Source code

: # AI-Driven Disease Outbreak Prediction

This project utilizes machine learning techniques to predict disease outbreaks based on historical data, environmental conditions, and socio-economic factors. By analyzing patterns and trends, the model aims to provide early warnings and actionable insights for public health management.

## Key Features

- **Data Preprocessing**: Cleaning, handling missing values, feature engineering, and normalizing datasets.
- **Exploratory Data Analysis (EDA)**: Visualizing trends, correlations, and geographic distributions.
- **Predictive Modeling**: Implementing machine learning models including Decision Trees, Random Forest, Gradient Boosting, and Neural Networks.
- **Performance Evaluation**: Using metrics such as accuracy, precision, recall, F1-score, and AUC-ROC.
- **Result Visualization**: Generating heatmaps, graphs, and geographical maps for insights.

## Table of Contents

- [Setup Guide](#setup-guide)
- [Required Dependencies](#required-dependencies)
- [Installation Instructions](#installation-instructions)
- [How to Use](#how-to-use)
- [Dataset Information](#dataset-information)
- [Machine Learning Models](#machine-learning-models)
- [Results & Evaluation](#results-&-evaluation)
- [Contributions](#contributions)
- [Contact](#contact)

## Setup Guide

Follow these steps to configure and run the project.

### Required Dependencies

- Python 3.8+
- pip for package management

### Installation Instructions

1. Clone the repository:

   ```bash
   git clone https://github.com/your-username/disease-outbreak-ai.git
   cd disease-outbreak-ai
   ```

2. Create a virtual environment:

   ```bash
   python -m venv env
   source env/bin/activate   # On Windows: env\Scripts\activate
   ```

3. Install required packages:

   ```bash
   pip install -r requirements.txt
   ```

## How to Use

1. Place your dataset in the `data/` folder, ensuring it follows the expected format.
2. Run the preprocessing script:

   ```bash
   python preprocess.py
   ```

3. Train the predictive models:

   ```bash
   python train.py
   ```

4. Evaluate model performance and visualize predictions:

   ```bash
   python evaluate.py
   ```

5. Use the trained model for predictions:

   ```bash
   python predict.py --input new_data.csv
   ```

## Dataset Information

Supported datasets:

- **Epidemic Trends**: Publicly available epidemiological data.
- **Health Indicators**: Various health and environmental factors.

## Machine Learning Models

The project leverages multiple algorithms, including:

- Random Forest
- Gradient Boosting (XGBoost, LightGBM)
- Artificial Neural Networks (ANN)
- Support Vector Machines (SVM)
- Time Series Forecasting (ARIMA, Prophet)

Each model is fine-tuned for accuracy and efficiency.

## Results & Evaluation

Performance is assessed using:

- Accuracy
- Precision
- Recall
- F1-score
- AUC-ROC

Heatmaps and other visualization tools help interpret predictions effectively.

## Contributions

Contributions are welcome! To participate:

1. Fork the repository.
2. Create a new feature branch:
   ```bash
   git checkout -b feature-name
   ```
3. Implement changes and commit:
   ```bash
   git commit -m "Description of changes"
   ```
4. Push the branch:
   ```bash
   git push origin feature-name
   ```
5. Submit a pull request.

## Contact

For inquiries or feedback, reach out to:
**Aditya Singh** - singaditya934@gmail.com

• • • •

Look over the data above and show each line that contains "Guide".

- [Setup Guide](#setup-guide)
## Setup Guide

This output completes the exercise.